Autoantibodies Form Complexes That Precipitate in Tissues in Autoimmune Diseases
Autoantibodies, not B cells themselves, are the primary entities that form complexes with self-antigens that precipitate in tissues, causing tissue damage in autoimmune diseases. 1, 2
Mechanism of Autoantibody-Mediated Tissue Damage
Production of Autoantibodies
- Autoreactive B cells produce autoantibodies when self-tolerance mechanisms fail 1
- In autoimmune diseases, B cells break tolerance to self-antigens due to:
- Environmental triggers (viral infections, xenobiotics)
- Ineffective regulation by T regulatory cells (nTregs and iTregs)
- Lack of effective B regulatory cell (Breg) inhibition 1
Formation of Immune Complexes
- Autoantibodies bind to self-antigens forming immune complexes 2
- These complexes can:
- Precipitate in tissues
- Activate complement pathways
- Engage Fc receptors on inflammatory cells 3
Tissue Deposition and Damage
- Immune complex deposition in tissues leads to:
- Complement activation
- Recruitment of inflammatory cells
- Local inflammation
- Tissue damage and organ dysfunction 2
Evidence from Specific Autoimmune Diseases
Systemic Lupus Erythematosus (SLE)
- Anti-dsDNA autoantibodies form immune complexes that deposit in tissues, particularly in the kidneys 1, 2
- These complexes are associated with lupus nephritis and other organ manifestations 2
- The American College of Rheumatology recommends anti-dsDNA testing for SLE diagnosis and monitoring disease activity 2
Autoimmune Hepatitis (AIH)
- Autoantibodies produced by B cells contribute to the pathogenesis of AIH 1
- The immunopathogenesis involves:
- Break in self-tolerance to hepatocyte autoantigens
- Production of autoantibodies by B cells
- Formation of immune complexes
- Progressive hepatic necroinflammation and fibrogenesis 1
Pathogenicity Factors of Autoantibodies
Antibody Isotype and Subclass
- Different IgG subclasses have varying pathogenic potential 3:
- IgG2a and IgG2b are most pathogenic (activate Fc receptors and complement)
- IgG3 is moderately pathogenic (activates complement)

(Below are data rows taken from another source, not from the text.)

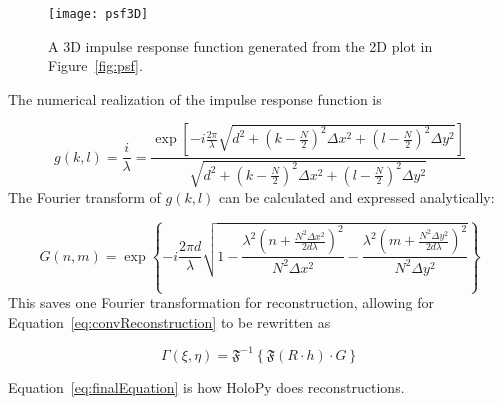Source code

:     \begin{figure}[htbp!]
        \begin{center}
            \texttt{[image: psf3D]}
        \end{center}
        \caption{A 3D impulse response function generated from the 2D plot in
            Figure~\ref{fig:psf}.}
            \label{fig:psf3D}
        \end{figure}

    The numerical realization of the impulse response function is

    \begin{equation}
        g(k,l)=\frac{i}{\lambda}=\frac{\exp\left[
        -i\frac{2\pi}{\lambda}\sqrt{d^2+\left(k-\frac{N}{2}\right)^2\Delta x^2+\left(
        l-\frac{N}{2}
    \right)^{2}\Delta y^2} \right]}{\sqrt{d^2+\left(k-\frac{N}{2}\right)^2\Delta x^2+\left(
        l-\frac{N}{2}
    \right)^{2}\Delta y^2}}
    \end{equation}
    The Fourier transform of $g(k,l)$ can be calculated and expressed
    analytically:

    \begin{equation}
        G(n,m) = \exp\left\{ -i\frac{2\pi
        d}{\lambda}\sqrt{1-\frac{\lambda^{2}\left( n+\frac{N^2\Delta
        x^2}{2d\lambda} \right)^2}{N^2\Delta x^2}-\frac{\lambda^{2}\left( m+\frac{N^2\Delta
        y^2}{2d\lambda} \right)^2}{N^2\Delta y^2}} \right\}
    \end{equation}
    This saves one Fourier transformation for reconstruction, allowing for
    Equation~\ref{eq:convReconstruction} to be rewritten as

    \begin{equation}
        \Gamma(\xi,\eta) = \mathfrak{F}^{-1}\left\{ \mathfrak{F}(R\cdot h)
        \cdot G \right\}
        \label{eq:finalEquation}
    \end{equation}

    Equation~\ref{eq:finalEquation} is how HoloPy does reconstructions.










 
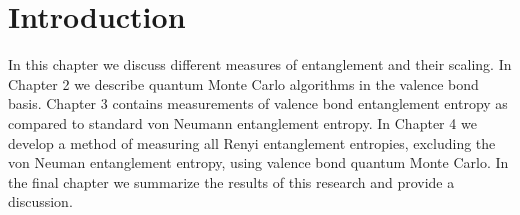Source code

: \chapter{Introduction}



In this chapter we discuss different measures of entanglement and their scaling.
In Chapter 2 we describe quantum Monte Carlo algorithms in the valence bond basis.
Chapter 3 contains measurements of valence bond entanglement entropy as compared to standard von Neumann entanglement entropy.
In Chapter 4 we develop a method of measuring all Renyi entanglement entropies, excluding the von Neuman entanglement entropy, using valence bond quantum Monte Carlo.
In the final chapter we summarize the results of this research and provide a discussion.

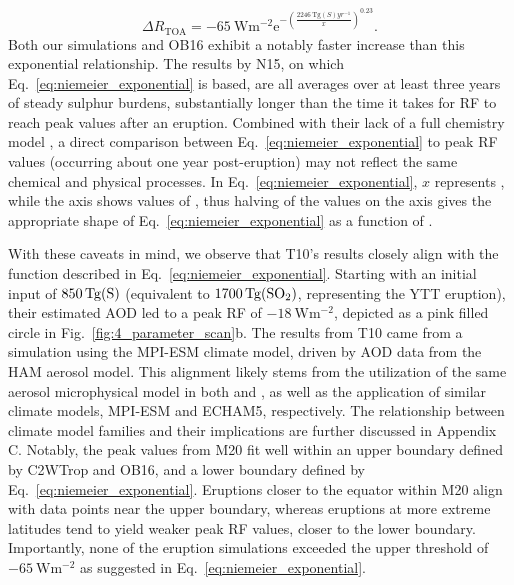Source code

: \documentclass[draft]{agujournal2019}
\begin{document}
\begin{equation}
  \Delta
  R_{\mathrm{TOA}} =
  -\SI{65}{\watt\metre^{-2}}
  \mathrm{e}^{-{\left(\frac{\SI{2246}{\tera\gram(S)yr^{-1}}}{x}\right)}^{0.23}}.
  \label{eq:niemeier_exponential}
\end{equation}
%
Both our simulations and OB16 exhibit a notably faster increase than this exponential
relationship. The results by N15, on which Eq.~\ref{eq:niemeier_exponential} is based,
are all averages over at least three years of steady sulphur burdens, substantially
longer than the time it takes for RF to reach peak values after an eruption. Combined
with their lack of a full chemistry model \cite{niemeier2015}, a direct comparison
between Eq.~\ref{eq:niemeier_exponential} to peak RF values (occurring about one year
post-eruption) may not reflect the same chemical and physical processes. In
Eq.~\ref{eq:niemeier_exponential}, \(x\) represents , while the axis shows values
of , thus halving of the  values on the axis gives the appropriate shape
of Eq.~\ref{eq:niemeier_exponential} as a function of .

With these caveats in mind, we observe that T10's results closely align with the
function described in Eq.~\ref{eq:niemeier_exponential}. Starting with an initial input
of \(\SI{850}{\tera\gram(\ce{S})}\) (equivalent to \(\SI{1700}{\tera\gram(\ce{SO2})}\),
representing the YTT eruption), their estimated AOD led to a peak RF of
\(\SI{-18}{\watt\meter^{-2}}\), depicted as a pink filled circle in
Fig.~\ref{fig:4_parameter_scan}b. The results from T10 came from a simulation using the
MPI-ESM climate model, driven by AOD data from the HAM aerosol model. This alignment
likely stems from the utilization of the same aerosol microphysical model in both
 and , as well as the application of similar
climate models, MPI-ESM and ECHAM5, respectively. The relationship between climate model
families and their implications are further discussed in Appendix C. Notably, the peak
values from M20 fit well within an upper boundary defined by C2WTrop and OB16, and a
lower boundary defined by Eq.~\ref{eq:niemeier_exponential}. Eruptions closer to the
equator within M20 align with data points near the upper boundary, whereas eruptions at
more extreme latitudes tend to yield weaker peak RF values, closer to the lower
boundary. Importantly, none of the eruption simulations exceeded the upper threshold of
\(\SI{-65}{\watt\meter^{-2}}\) as suggested in Eq.~\ref{eq:niemeier_exponential}.
\end{document}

- IgG1 is least pathogenic 3
Glycosylation Patterns
- The terminal sialylation of IgG oligosaccharide chains affects pathogenicity
- More sialylated IgG autoantibodies have limited Fc-associated effector functions 3
Clinical Relevance
Diagnostic Applications
- Detection of specific autoantibodies is crucial for diagnosis of autoimmune diseases 2
- Anti-dsDNA testing using a double-screening strategy with solid-phase assay followed by Crithidia luciliae immunofluorescence test maximizes sensitivity and specificity 2
Monitoring Disease Activity
- Autoantibody levels, particularly anti-dsDNA, correlate with disease activity in SLE 2
- Regular monitoring of autoantibody levels helps assess treatment response 2
Therapeutic Implications
- B cell-targeted therapies like rituximab work by depleting B cells that produce pathogenic autoantibodies 4
- Rituximab binds to CD20 on B cells, mediating B cell lysis through complement-dependent cytotoxicity and antibody-dependent cell-mediated cytotoxicity 4
Important Caveats
- While B cells produce the autoantibodies, it's the antibodies themselves that form the immune complexes with self-antigens 1, 2
- Not all autoantibodies are pathogenic; their pathogenicity depends on:
- Specificity for the target antigen
- Isotype and subclass
- Ability to activate complement
- Ability to engage Fc receptors 3
- The presence of autoantibodies alone is not sufficient for disease; other factors like genetic predisposition and environmental triggers contribute to disease development 1
Understanding this distinction between B cells and their antibody products is crucial for developing targeted therapies for autoimmune diseases.